Tourné juste après le premier épisode de « Mad Max », il est peu dire que« Tim » n’a pas eu le même destin que son illustre prédécesseur. Sorti en vidéo avec pour seul argument la présence de Mel Gibson au générique, cette production Australienne racontant l’histoire d’amour entre une femme mûre et un jeune attardé mental, n’est toutefois pas aussi mauvaise que l’on aurait pu le redouter. Unique réalisation de l’acteur Michael Pate (vu notamment chez Mankiewicz et Sturges), « Tim » souffre surtout de la comparaison avec « Breezy » de Clint Eastwood, où ce dernier abordait six six ans auparavant un sujet très proche. Mais alors qu’Eastwood réussissait à provoquer quasiment à chaque instant l’émotion, que ce soit par la délicatesse avec laquelle il traitait ses deux héros, ou encore l’évolution de leur relation, toujours crédible, Pate montre d'énormes difficultés à faire ressentir au spectateur de telles sensations. Pourtant, sa mise en scène, plate au possible, présente paradoxalement quelques avantages : l’oeuvre ne tombe jamais dans un pathos insupportable et mièvre, l’esbroufe visuelle étant ainsi évitée. De plus, alors que l’on pouvait craindre la caricature grossière des « petites gens », on se prend de sympathie pour les parents de Tim, brave couple qui, malgré un trait forcé, évite sans trop de soucis l’image habituelle de la famille odieuse et brutale.
Reste que nous ne sommes jamais surpris par le déroulement du film, que ce soit dans la tournure que va prendre la relation entre Mary et Tim, où encore les réactions de la soeur de ce dernier, comme s’il fallait pour chaque film traitant de la question du handicap un personnage intolérant, d’autant que celui-ci n’est ni efficace, ni vraiment cohérent. L’ensemble de l’oeuvre n’est d’ailleurs jamais vraiment crédible, la faute à un déroulement plutôt mollasson et à des dialogues banals, ne réussissant jamais à nous convaincre des pouvoirs de séduction que peut avoir Tim sur Mary, physique excepté bien sûr.

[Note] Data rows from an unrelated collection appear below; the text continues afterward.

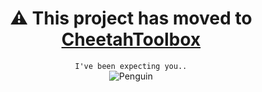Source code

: <div align=center>

# :warning: This project has moved to [CheetahToolbox](https://github.com/CraigCraig/CheetahToolbox)

`I've been expecting you..`<br>
![Penguin](https://raw.githubusercontent.com/CraigCraig/SuperSolution/main/Resources/penguin.ico)

</div>
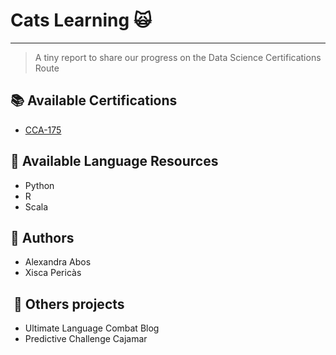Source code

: # Cats Learning 🙀
----- 

> A tiny report to share our progress on the Data Science Certifications Route 

## 📚 Available Certifications 

* [CCA-175 ](https://www.cloudera.com/about/training/certification/cca-spark.html)

## 📓 Available Language Resources 

* Python
* R 
* Scala 

## 👾 Authors 

* Alexandra Abos 
* Xisca Pericàs 

##  📝 Others projects 

* Ultimate Language Combat Blog 
* Predictive Challenge Cajamar 
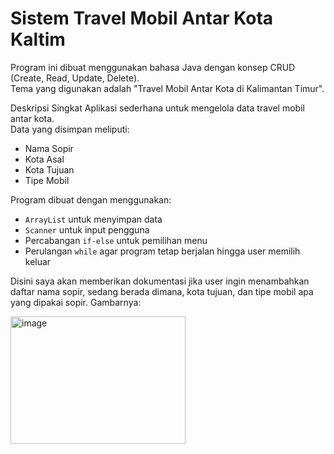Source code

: # Sistem Travel Mobil Antar Kota Kaltim

Program ini dibuat menggunakan bahasa Java dengan konsep CRUD (Create, Read, Update, Delete).  
Tema yang digunakan adalah "Travel Mobil Antar Kota di Kalimantan Timur".

Deskripsi Singkat
Aplikasi sederhana untuk mengelola data travel mobil antar kota.  
Data yang disimpan meliputi:
- Nama Sopir
- Kota Asal
- Kota Tujuan
- Tipe Mobil

Program dibuat dengan menggunakan:
- `ArrayList` untuk menyimpan data
- `Scanner` untuk input pengguna
- Percabangan `if-else` untuk pemilihan menu
- Perulangan `while` agar program tetap berjalan hingga user memilih keluar

Disini saya akan memberikan dokumentasi jika user ingin menambahkan daftar nama sopir, sedang berada dimana, kota tujuan, dan tipe mobil apa yang dipakai sopir. 
Gambarnya:


<img width="280" height="204" alt="image" src="https://github.com/user-attachments/assets/b16205f8-2073-4688-a09a-f1606a2326de" />

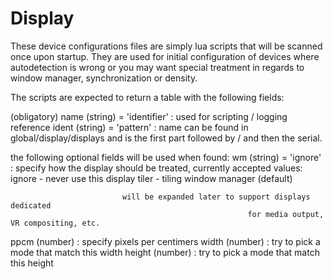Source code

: Display
=======

These device configurations files are simply lua scripts that will be
scanned once upon startup. They are used for initial configuration of
devices where autodetection is wrong or you may want special treatment
in regards to window manager, synchronization or density.

The scripts are expected to return a table with the following fields:

(obligatory)
 name (string) = 'identifier' : used for scripting / logging reference
 ident (string) = 'pattern' : name can be found in global/display/displays and
                              is the first part followed by / and then the
															serial.

the following optional fields will be used when found:
 wm (string) = 'ignore'    : specify how the display should be treated,
                             currently accepted values:
														 ignore - never use this display
														 tiler - tiling window manager (default)

                             will be expanded later to support displays dedicated
														 for media output, VR compositing, etc.

 ppcm (number) : specify pixels per centimers
 width (number) : try to pick a mode that match this width
 height (number) : try to pick a mode that match this height

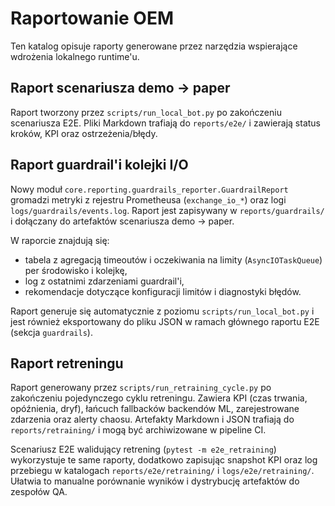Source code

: # Raportowanie OEM

Ten katalog opisuje raporty generowane przez narzędzia wspierające wdrożenia lokalnego runtime'u.

## Raport scenariusza demo → paper

Raport tworzony przez `scripts/run_local_bot.py` po zakończeniu scenariusza E2E. Pliki Markdown trafiają do `reports/e2e/` i zawierają status kroków, KPI oraz ostrzeżenia/błędy.

## Raport guardrail'i kolejki I/O

Nowy moduł `core.reporting.guardrails_reporter.GuardrailReport` gromadzi metryki z rejestru Prometheusa (`exchange_io_*`) oraz logi `logs/guardrails/events.log`. Raport jest zapisywany w `reports/guardrails/` i dołączany do artefaktów scenariusza demo → paper.

W raporcie znajdują się:

- tabela z agregacją timeoutów i oczekiwania na limity (`AsyncIOTaskQueue`) per środowisko i kolejkę,
- log z ostatnimi zdarzeniami guardrail'i,
- rekomendacje dotyczące konfiguracji limitów i diagnostyki błędów.

Raport generuje się automatycznie z poziomu `scripts/run_local_bot.py` i jest również eksportowany do pliku JSON w ramach głównego raportu E2E (sekcja `guardrails`).


## Raport retreningu

Raport generowany przez `scripts/run_retraining_cycle.py` po zakończeniu pojedynczego cyklu retreningu. Zawiera KPI (czas trwania, opóźnienia, dryf), łańcuch fallbacków backendów ML, zarejestrowane zdarzenia oraz alerty chaosu. Artefakty Markdown i JSON trafiają do `reports/retraining/` i mogą być archiwizowane w pipeline CI.

Scenariusz E2E walidujący retrening (`pytest -m e2e_retraining`) wykorzystuje te same raporty, dodatkowo zapisując snapshot KPI oraz log przebiegu w katalogach `reports/e2e/retraining/` i `logs/e2e/retraining/`. Ułatwia to manualne porównanie wyników i dystrybucję artefaktów do zespołów QA.
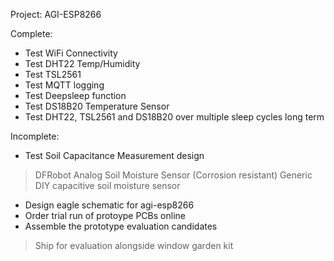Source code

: Project: AGI-ESP8266

Complete:
 - Test WiFi Connectivity
 - Test DHT22 Temp/Humidity
 - Test TSL2561
 - Test MQTT logging
 - Test Deepsleep function
 - Test DS18B20 Temperature Sensor
 - Test DHT22, TSL2561 and DS18B20 over multiple sleep cycles long term

Incomplete:
 - Test Soil Capacitance Measurement design
  > DFRobot Analog Soil Moisture Sensor (Corrosion resistant)
  > Generic DIY capacitive soil moisture sensor
 - Design eagle schematic for agi-esp8266
 - Order trial run of protoype PCBs online
 - Assemble the prototype evaluation candidates
  > Ship for evaluation alongside window garden kit
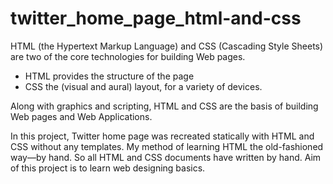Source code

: # twitter_home_page_html-and-css
HTML (the Hypertext Markup Language) and CSS (Cascading Style Sheets) are two of the core technologies for building Web pages. 
- HTML provides the structure of the page
- CSS the (visual and aural) layout, for a variety of devices. 
<p>Along with graphics and scripting,
HTML and CSS are the basis of building Web pages and Web Applications. </p>
<p>In this project, Twitter home page was recreated statically with HTML and CSS without any templates. My method of learning HTML the old-fashioned way—by hand. So all HTML and CSS documents have written by hand. Aim of this project is to learn web designing basics. <p>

Heureusement, Mel Gibson s’avère à la hauteur dans un rôle pourtant très casse-gueule, restant toujours dans une retenue qui lui va à ravir. Pourtant, ce n’est pas lui le principal argument du film, qualitativement du moins : c’est bien Piper Laurie. Principalement connue pour sa splendide interprétation dans «L’Arnaqueur» et du grand public pour son rôle non moins mémorable de la mère de Carrie dans le film éponyme, celle-ci fait ici étalage de tout son talent : nuancée, subtile, douce : elle est un peu tout ce qui manque au film pour que celui-ci soit une vraie réussite, preuve qu’une toute autre carrière aurait pu, aurait dû être possible pour elle.
Ce très beau duo de cinéma aurait même pu être suffisant si l’ensemble ne souffrait pas d’un défaut majeur et irréparable : sa musique. Autant celle-ci peut parfois être un réel argument pour la réussite d’un film, autant elle est ici un véritable boulet dont l’oeuvre ne se relèvera d’ailleurs jamais vraiment. Ringarde, dégoulinante et rapidement énervante, évoquant une sorte de Michel Legrand de l’indigent, elle vient de plus souligner systématiquement les moments importants du film, lui ôtant toute possibilité d’émouvoir dans les scènes-clés, et même de manière générale. On oscille par conséquent entre deux sentiments : celui d’avoir vu une oeuvre sincère, où la caricature est joliment évitée, mais également celui d’une tentative beaucoup trop naïve (à l’image de la fin) et limitée pour la rendre convaincante. Dommage avant tout pour ses deux acteurs principaux, qui méritaient vraiment mieux que ce petit film pas antipathique donc, mais totalement anecdotique.